The notion that they are turncoats itself is remarkable, if only because he clearly sees endorsing fighting as some sort of cause, a holy crusade or partisan conflict and, in Cherry’s world, one cannot betray the cause.
Yet, when all three appeared on TSN’s “Off The Record” Friday (video), Nilan and Grimson both denied Cherry’s characterizations, challenging him to show any evidence whatsoever that they’d ever said any of what he alleged and demanding an apology (which has not been delivered — let’s see what happens Saturday night).
Nilan seemed particularly aggrieved because he considered Cherry a friend, someone who had even kissed him during a Hockey Night segment back in 1986. He made his case forcefully on TSN 990’s Melnick in the Afternoon as well, and on Winnipeg’s TSN 1290 (audio), where he added Cherry’s comments were “ridiculous” and caught him off-guard.

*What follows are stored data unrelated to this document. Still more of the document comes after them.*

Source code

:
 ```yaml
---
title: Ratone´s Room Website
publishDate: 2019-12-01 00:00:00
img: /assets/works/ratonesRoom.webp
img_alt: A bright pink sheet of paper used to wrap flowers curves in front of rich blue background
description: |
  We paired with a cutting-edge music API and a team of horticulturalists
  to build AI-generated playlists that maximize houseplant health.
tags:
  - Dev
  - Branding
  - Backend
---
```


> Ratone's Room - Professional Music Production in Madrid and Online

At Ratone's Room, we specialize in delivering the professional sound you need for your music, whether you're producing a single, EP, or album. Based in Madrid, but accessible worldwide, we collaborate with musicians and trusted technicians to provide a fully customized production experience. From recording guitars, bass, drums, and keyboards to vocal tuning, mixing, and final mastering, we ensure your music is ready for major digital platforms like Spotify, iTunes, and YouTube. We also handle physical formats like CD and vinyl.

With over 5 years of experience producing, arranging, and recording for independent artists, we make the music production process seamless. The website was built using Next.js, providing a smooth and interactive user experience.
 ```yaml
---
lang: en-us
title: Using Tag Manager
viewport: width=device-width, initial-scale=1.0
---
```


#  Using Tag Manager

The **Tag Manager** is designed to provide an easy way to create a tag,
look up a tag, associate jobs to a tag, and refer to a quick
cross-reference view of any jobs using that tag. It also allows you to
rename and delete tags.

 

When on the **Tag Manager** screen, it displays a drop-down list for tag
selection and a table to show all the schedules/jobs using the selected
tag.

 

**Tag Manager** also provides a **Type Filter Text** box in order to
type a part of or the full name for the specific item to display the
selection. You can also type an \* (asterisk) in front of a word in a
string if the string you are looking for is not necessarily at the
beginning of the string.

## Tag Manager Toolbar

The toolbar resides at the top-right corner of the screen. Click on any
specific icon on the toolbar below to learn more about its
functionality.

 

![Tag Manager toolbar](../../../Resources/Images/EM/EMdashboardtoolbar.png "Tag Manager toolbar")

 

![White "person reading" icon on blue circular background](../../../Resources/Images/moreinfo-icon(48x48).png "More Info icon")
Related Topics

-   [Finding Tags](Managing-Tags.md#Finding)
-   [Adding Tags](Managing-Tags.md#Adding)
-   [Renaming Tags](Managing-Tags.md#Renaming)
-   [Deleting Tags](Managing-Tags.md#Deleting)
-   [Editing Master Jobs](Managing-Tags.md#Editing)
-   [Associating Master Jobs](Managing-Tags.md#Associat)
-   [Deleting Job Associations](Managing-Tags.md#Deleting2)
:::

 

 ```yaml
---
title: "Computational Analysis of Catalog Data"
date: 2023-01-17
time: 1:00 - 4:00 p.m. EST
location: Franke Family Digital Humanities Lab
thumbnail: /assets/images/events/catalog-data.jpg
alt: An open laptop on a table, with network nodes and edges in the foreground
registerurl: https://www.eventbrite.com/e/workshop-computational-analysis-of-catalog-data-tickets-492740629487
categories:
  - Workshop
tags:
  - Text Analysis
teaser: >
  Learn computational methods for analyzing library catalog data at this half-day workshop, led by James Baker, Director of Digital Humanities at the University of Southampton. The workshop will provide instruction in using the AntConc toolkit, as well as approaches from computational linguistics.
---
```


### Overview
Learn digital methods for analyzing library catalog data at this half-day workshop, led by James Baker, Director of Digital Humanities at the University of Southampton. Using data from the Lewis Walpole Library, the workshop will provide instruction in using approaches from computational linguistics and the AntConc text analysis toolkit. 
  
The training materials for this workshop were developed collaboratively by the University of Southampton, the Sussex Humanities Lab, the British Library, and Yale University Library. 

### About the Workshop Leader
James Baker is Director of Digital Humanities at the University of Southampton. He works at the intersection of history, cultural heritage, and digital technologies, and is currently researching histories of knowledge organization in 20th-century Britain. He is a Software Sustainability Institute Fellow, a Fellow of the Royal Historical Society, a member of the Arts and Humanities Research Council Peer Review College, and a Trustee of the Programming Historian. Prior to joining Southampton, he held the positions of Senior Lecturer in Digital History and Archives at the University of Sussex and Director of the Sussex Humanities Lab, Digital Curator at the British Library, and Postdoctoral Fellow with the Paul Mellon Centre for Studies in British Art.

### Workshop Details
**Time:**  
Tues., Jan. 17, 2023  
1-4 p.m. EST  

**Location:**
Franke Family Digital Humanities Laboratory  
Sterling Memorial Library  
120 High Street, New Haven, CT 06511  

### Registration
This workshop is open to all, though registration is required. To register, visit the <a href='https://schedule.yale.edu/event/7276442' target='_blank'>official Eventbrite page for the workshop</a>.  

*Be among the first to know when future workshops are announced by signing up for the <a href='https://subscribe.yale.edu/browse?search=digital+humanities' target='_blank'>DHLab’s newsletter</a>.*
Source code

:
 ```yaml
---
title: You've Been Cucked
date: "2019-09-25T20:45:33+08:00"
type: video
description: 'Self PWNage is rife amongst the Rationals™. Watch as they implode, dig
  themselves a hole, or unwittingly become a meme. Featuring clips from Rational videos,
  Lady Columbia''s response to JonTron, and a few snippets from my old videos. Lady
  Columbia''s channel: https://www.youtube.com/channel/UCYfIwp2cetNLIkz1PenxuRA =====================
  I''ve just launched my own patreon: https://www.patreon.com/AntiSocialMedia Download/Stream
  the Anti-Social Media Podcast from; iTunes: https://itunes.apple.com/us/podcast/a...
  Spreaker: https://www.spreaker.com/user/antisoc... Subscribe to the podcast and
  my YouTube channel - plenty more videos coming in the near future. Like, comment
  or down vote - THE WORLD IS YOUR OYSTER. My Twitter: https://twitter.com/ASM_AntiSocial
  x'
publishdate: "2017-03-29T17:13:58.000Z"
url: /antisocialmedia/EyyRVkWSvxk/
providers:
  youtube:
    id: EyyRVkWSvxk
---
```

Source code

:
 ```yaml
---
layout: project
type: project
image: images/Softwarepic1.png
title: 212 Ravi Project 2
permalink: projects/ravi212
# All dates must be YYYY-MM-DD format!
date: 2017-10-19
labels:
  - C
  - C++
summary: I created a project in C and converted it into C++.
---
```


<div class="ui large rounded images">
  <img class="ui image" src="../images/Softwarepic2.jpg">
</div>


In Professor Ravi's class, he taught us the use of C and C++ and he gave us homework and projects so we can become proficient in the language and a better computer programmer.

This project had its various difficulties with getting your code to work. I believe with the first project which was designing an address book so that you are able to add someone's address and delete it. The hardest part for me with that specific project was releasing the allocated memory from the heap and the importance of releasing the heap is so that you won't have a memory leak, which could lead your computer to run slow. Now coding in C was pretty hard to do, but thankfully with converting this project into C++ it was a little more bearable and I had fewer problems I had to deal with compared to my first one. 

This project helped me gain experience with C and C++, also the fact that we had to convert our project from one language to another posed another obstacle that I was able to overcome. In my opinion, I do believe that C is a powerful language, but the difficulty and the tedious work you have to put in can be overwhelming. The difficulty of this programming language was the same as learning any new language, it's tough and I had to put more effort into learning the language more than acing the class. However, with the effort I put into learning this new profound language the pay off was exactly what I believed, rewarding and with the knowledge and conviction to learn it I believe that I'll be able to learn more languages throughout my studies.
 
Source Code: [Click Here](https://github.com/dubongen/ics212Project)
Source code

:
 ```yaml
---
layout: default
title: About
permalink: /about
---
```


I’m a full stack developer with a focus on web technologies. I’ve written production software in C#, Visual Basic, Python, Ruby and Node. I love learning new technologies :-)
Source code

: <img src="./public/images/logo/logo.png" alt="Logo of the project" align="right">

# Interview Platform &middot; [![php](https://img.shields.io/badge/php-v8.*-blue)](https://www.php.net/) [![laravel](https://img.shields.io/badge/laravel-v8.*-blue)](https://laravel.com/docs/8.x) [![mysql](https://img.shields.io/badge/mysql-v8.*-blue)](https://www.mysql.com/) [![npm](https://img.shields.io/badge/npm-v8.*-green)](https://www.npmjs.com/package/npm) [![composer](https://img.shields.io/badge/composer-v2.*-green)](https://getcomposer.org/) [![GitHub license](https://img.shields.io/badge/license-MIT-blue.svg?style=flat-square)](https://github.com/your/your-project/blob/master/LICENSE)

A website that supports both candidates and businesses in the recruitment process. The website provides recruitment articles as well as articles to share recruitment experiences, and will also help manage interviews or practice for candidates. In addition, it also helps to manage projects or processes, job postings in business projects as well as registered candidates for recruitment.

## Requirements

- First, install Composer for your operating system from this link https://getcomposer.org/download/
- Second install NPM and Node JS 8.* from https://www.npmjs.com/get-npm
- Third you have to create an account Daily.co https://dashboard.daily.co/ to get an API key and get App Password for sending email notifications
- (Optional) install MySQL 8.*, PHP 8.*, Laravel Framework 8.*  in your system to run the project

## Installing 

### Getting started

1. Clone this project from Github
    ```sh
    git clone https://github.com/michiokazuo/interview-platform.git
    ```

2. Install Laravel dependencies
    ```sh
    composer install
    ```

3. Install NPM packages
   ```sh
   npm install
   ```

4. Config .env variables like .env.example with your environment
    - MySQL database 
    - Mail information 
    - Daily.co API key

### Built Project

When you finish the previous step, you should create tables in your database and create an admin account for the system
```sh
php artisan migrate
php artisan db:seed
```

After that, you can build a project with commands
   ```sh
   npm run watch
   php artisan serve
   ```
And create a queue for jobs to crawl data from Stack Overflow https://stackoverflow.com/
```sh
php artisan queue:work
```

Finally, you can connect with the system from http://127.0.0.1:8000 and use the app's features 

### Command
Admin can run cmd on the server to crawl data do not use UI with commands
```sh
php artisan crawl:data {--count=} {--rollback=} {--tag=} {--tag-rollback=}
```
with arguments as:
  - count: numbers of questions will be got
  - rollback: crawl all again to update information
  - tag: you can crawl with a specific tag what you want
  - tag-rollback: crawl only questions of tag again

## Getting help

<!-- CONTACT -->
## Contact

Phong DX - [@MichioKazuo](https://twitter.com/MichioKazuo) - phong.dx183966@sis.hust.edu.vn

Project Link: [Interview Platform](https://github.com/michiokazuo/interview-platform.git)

One wonders, realizing Nilan has been regularly speaking out against Chara’s hit on Pacioretty, just who is the betrayer here.
Thompson also appeared on CBC News (video) to say, “Shame on Don Cherry. Shame on him,” and he acknowledged that he is, in fact, now against fighting, saying it’s criminal conduct on the street and should be seen as such on the ice.
Dowbiggin, whose story on Cherry’s rant Mike Boone linked on HIO Friday morning, attacked Cherry from another angle on the same CBC News segment, saying, “Calling people ‘pukes’ and ‘hypocrites’ who are alcoholics is a new low for him. You know, personalizing the argument that way against guys who are dealing with real demons. I think, even for him, that’s a new low.”
It always amazes me that Cherry is still considered some sort of icon, the conscience of the game and the centerpiece of hockey coverage on the CBC, especially in the last six years when the sport has changed — and had to change — so dramatically. And CBC continues to reinforce Cherry’s messages by hiring younger acolytes, like Mike Milbury, who are no less antagonistic and myopic.
Rather than try to keep up with change, Cherry and his tribe have refused to change and they condemn all who do. He and they are far out of touch with the NHL, which is itself trying to get in touch with modern sensibilities on the dangers in sport (as Ken Dryden wrote last week) and create a safer game. And that has made Cherry more belligerent than ever, clearly blind to facts about the game and people in it.
This major challenge facing the NHL involves a learning curve here for us all. Hockey Night may think it is doing the game and the culture around it some sort of service by allowing Cherry to espouse his views, but he’s dragging it backwards each week, and Coach’s Corner has become a forum to defame people. In the end, by elevating Cherry above the game and his narrow view to the level of gospel, he and they become threats to the sport that they purport to love.